Wobei Ihr Posting weiter unten ja im wesentlichen nur die Drohung beinhaltet, dass der Herr Islam ganz böse werden wird, wenn man ihn Schei*e findet. (so viel zum Thema intellektuelle Diskussionen auf Niveau).

Also welche Reaktion erwarten Sie jetzt von mir?

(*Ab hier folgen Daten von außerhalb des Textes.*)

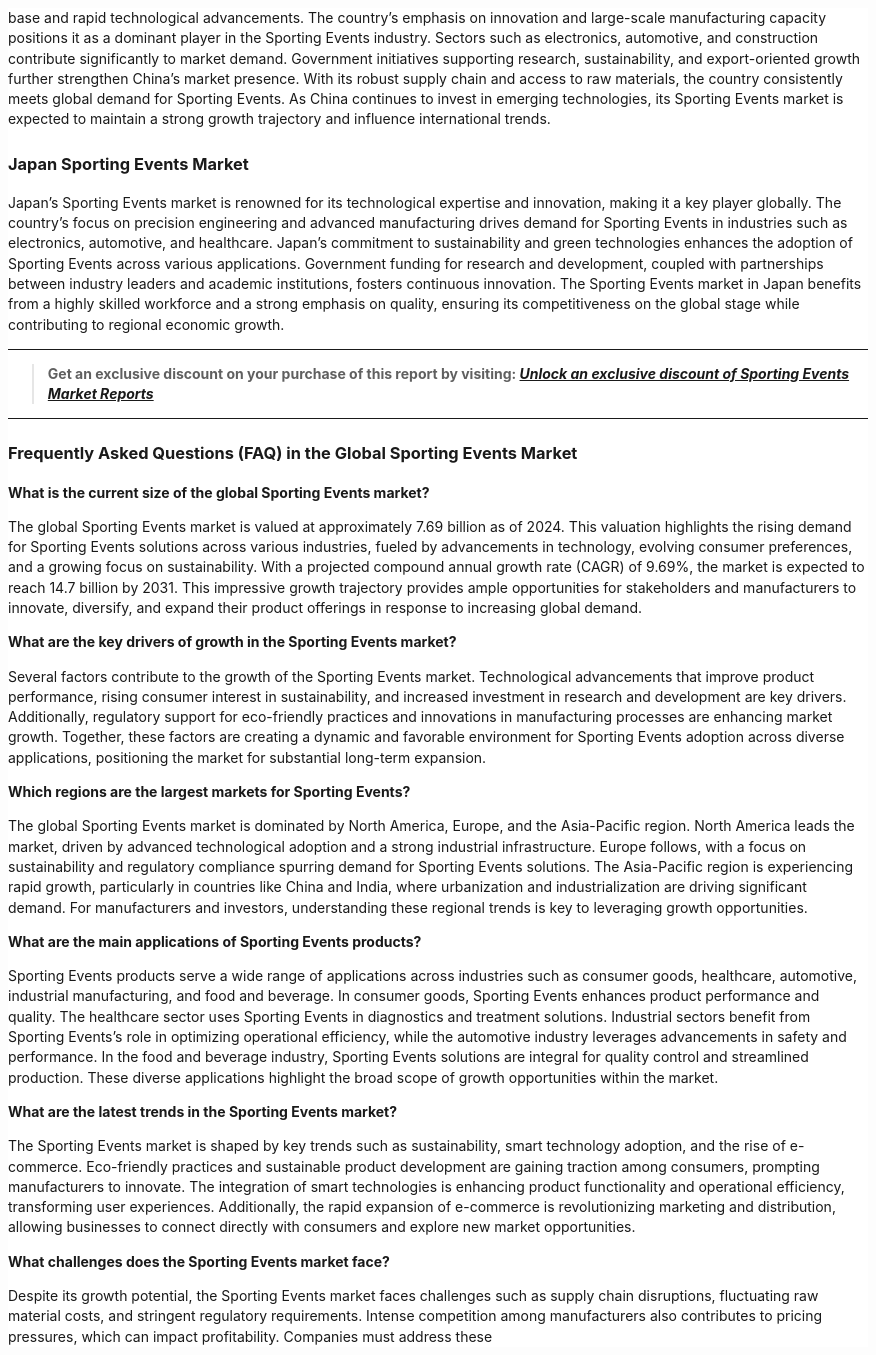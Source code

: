 base and rapid technological advancements. The country&rsquo;s emphasis on innovation and large-scale manufacturing capacity positions it as a dominant player in the Sporting Events industry. Sectors such as electronics, automotive, and construction contribute significantly to market demand. Government initiatives supporting research, sustainability, and export-oriented growth further strengthen China&rsquo;s market presence. With its robust supply chain and access to raw materials, the country consistently meets global demand for Sporting Events. As China continues to invest in emerging technologies, its Sporting Events market is expected to maintain a strong growth trajectory and influence international trends.</p><h3>Japan Sporting Events Market</h3><p>Japan&rsquo;s Sporting Events market is renowned for its technological expertise and innovation, making it a key player globally. The country&rsquo;s focus on precision engineering and advanced manufacturing drives demand for Sporting Events in industries such as electronics, automotive, and healthcare. Japan&rsquo;s commitment to sustainability and green technologies enhances the adoption of Sporting Events across various applications. Government funding for research and development, coupled with partnerships between industry leaders and academic institutions, fosters continuous innovation. The Sporting Events market in Japan benefits from a highly skilled workforce and a strong emphasis on quality, ensuring its competitiveness on the global stage while contributing to regional economic growth.</p><hr /><blockquote><p><strong>Get an exclusive discount on your purchase of this report by visiting: <em><a href="://marketresearchpulse.com/ask-for-discount/89482?utm_source=Github&amp;utm_medium=052">Unlock an exclusive discount of Sporting Events Market Reports</a></em>&nbsp;</strong></p></blockquote><hr /><h3>Frequently Asked Questions (FAQ) in the Global Sporting Events Market</h3><p><strong>What is the current size of the global Sporting Events market?</strong></p><p>The global Sporting Events market is valued at approximately 7.69 billion as of 2024. This valuation highlights the rising demand for Sporting Events solutions across various industries, fueled by advancements in technology, evolving consumer preferences, and a growing focus on sustainability. With a projected compound annual growth rate (CAGR) of 9.69%, the market is expected to reach 14.7 billion by 2031. This impressive growth trajectory provides ample opportunities for stakeholders and manufacturers to innovate, diversify, and expand their product offerings in response to increasing global demand.</p><p><strong>What are the key drivers of growth in the Sporting Events market?</strong></p><p>Several factors contribute to the growth of the Sporting Events market. Technological advancements that improve product performance, rising consumer interest in sustainability, and increased investment in research and development are key drivers. Additionally, regulatory support for eco-friendly practices and innovations in manufacturing processes are enhancing market growth. Together, these factors are creating a dynamic and favorable environment for Sporting Events adoption across diverse applications, positioning the market for substantial long-term expansion.</p><p><strong>Which regions are the largest markets for Sporting Events?</strong></p><p>The global Sporting Events market is dominated by North America, Europe, and the Asia-Pacific region. North America leads the market, driven by advanced technological adoption and a strong industrial infrastructure. Europe follows, with a focus on sustainability and regulatory compliance spurring demand for Sporting Events solutions. The Asia-Pacific region is experiencing rapid growth, particularly in countries like China and India, where urbanization and industrialization are driving significant demand. For manufacturers and investors, understanding these regional trends is key to leveraging growth opportunities.</p><p><strong>What are the main applications of Sporting Events products?</strong></p><p>Sporting Events products serve a wide range of applications across industries such as consumer goods, healthcare, automotive, industrial manufacturing, and food and beverage. In consumer goods, Sporting Events enhances product performance and quality. The healthcare sector uses Sporting Events in diagnostics and treatment solutions. Industrial sectors benefit from Sporting Events&rsquo;s role in optimizing operational efficiency, while the automotive industry leverages advancements in safety and performance. In the food and beverage industry, Sporting Events solutions are integral for quality control and streamlined production. These diverse applications highlight the broad scope of growth opportunities within the market.</p><p><strong>What are the latest trends in the Sporting Events market?</strong></p><p>The Sporting Events market is shaped by key trends such as sustainability, smart technology adoption, and the rise of e-commerce. Eco-friendly practices and sustainable product development are gaining traction among consumers, prompting manufacturers to innovate. The integration of smart technologies is enhancing product functionality and operational efficiency, transforming user experiences. Additionally, the rapid expansion of e-commerce is revolutionizing marketing and distribution, allowing businesses to connect directly with consumers and explore new market opportunities.</p><p><strong>What challenges does the Sporting Events market face?</strong></p><p>Despite its growth potential, the Sporting Events market faces challenges such as supply chain disruptions, fluctuating raw material costs, and stringent regulatory requirements. Intense competition among manufacturers also contributes to pricing pressures, which can impact profitability. Companies must address these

Flehen um Gnade oder ein ehrliches "Ich find Ihre Religion leider immer noch zum K*****"?

universelles recht auf atomwaffen
100
ich finde etwas kotzig ist noch lange kein argument

strengen sie sich mehr an miss haram!

Madame Haram
111
Ich hab in diesem Forum schon etliche Male

dargelegt, warum mir der Islam ganz besonders zuwider ist.

Allerdings führe ich keine Diskussionen auf Befehl, sondern suche mir meine Diskussionspartner selbst aus.

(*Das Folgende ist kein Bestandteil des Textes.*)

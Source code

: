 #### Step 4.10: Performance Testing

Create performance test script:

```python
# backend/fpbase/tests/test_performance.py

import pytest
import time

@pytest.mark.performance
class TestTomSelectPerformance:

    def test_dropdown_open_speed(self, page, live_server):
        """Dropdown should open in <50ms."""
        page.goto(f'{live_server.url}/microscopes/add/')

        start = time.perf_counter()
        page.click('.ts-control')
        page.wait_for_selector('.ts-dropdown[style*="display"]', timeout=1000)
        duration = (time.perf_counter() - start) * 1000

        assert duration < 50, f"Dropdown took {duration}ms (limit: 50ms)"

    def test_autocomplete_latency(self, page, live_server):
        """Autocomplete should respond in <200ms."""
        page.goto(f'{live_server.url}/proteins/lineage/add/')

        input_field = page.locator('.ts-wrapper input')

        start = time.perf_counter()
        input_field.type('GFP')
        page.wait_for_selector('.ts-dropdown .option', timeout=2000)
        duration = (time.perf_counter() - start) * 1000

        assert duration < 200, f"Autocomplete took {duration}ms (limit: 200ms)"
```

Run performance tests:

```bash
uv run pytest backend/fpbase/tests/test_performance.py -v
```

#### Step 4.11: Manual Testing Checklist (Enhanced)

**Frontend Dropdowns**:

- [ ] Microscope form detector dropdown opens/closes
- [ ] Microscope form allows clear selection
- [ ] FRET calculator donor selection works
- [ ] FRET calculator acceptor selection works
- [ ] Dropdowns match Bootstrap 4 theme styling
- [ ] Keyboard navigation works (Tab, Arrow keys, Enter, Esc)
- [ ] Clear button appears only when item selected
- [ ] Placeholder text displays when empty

Und aus Zeit- und Lustgründen tue ich mir gewisse Dinge grundsätzlich nicht an (weil ich nicht daran glaube, dass Kompromisse und Annäherung immer möglich und vor allem wünschenswert sind). Dazu gehören u.a. Diskussionen mit dem Papst über Abtreibung, Diskussionen mit Frau Rosenkranz über das Verbotsgesetz oder eben Diskussionen mit Leuten wie Ihnen über den Islam.

yokoOno
07

Ihre Postings, auch wenn viele nicht durchkommen, <naja eh schon wissen, sind eine Klasse für sich.
Danke, machen Sie weiter so, bleiben Sie weiter bei ihren selbstbewußten Stil.

LG
ea

universelles recht auf atomwaffen
112
ah ihr zweites nick frau haram

aber: selbstlob stinkt!

universelles recht auf atomwaffen
90
"Zeit- und Lustgründen"

na einschlägige argumente sind das!

josefa maier449
68
Das klinge, als wolle "jemand in der neuen Riege sogenannter Islamkritiker besonders prominent aufsteigen".

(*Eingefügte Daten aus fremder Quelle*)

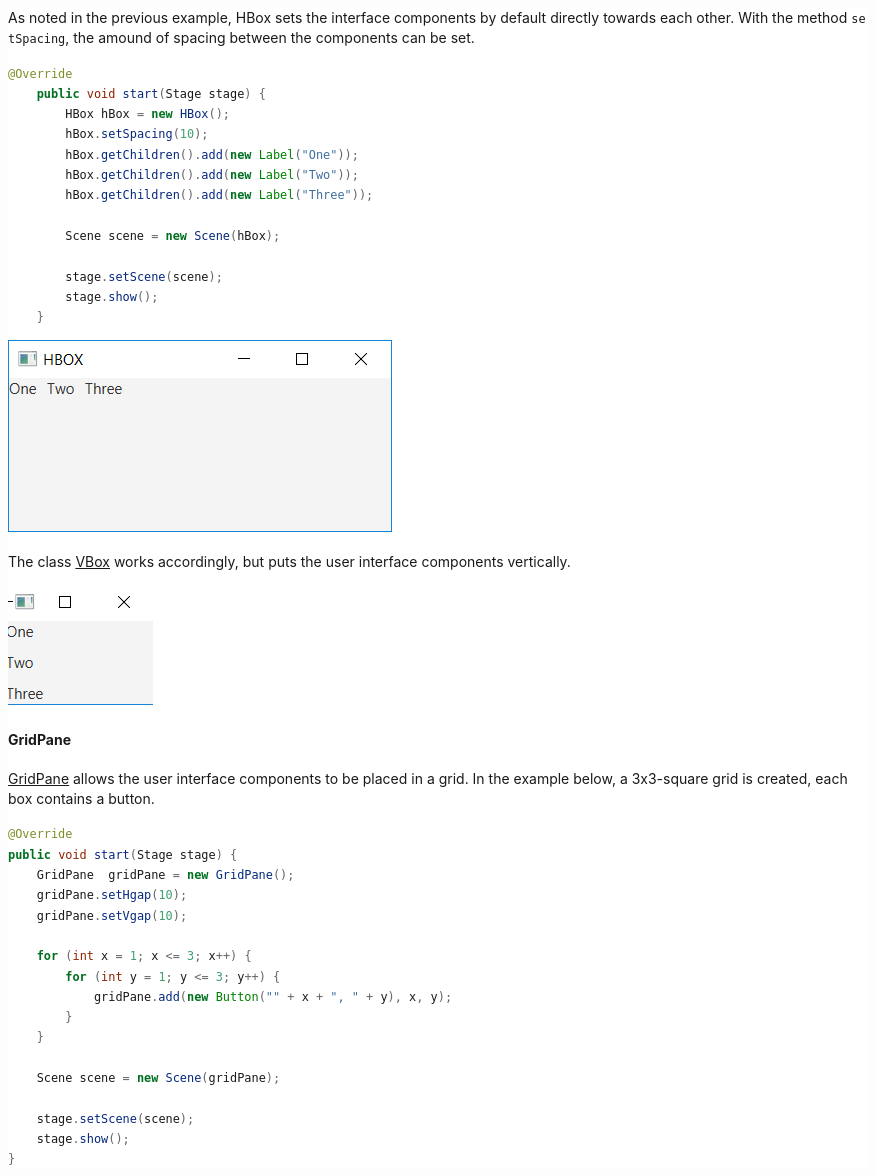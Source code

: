 As noted in the previous example, HBox sets the interface components by default directly towards each other. With the method `setSpacing`, the amound of spacing between the components can be set.

```java
@Override
    public void start(Stage stage) {
        HBox hBox = new HBox();
        hBox.setSpacing(10);
        hBox.getChildren().add(new Label("One"));
        hBox.getChildren().add(new Label("Two"));
        hBox.getChildren().add(new Label("Three"));

        Scene scene = new Scene(hBox);

        stage.setScene(scene);
        stage.show();
    }
```

![Hbox with spacing](images/15_3_2_hbox_spacing.png)

The class [VBox](https://docs.oracle.com/javase/8/javafx/api/javafx/scene/layout/VBox.html) works accordingly, but puts the user interface components vertically.

![VBox](images/15_3_2_vbox.png)

#### GridPane

[GridPane](https://docs.oracle.com/javafx/2/api/javafx/scene/layout/GridPane.html) allows the user interface components to be placed in a grid. In the example below, a 3x3-square grid is created, each box contains a button.

```java
@Override
public void start(Stage stage) {
    GridPane  gridPane = new GridPane();
    gridPane.setHgap(10);
    gridPane.setVgap(10);

    for (int x = 1; x <= 3; x++) {
        for (int y = 1; y <= 3; y++) {
            gridPane.add(new Button("" + x + ", " + y), x, y);
        }
    }

    Scene scene = new Scene(gridPane);

    stage.setScene(scene);
    stage.show();
}
```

Das sagt die Richtige - Baghajati die sich besonders prominent - damit man ja sieht, dass sie Moslemin ist - ein Kopftuch aufsetzt. Also wer will sich da besonders hervortun.
Der Ordner mit derartigen Austrittserklärungen ist in der IGGiÖ sehr dünn - na wem wunderts, kaum ein Muslim fühlt sich von denen vertreten.

universelles recht auf atomwaffen
104
wo sie recht hat, hat sie recht peppi!

universelles recht auf atomwaffen
153
cahit kaya = alevite, da er nie muslim war, kann er auch kein ex-muslim sein!

hier ein beweis:

http://www.wieso-net.at/index2.ph... df=1&id=75

ich weiß das gefällt vielen nicht, doch die wahrheit ist so.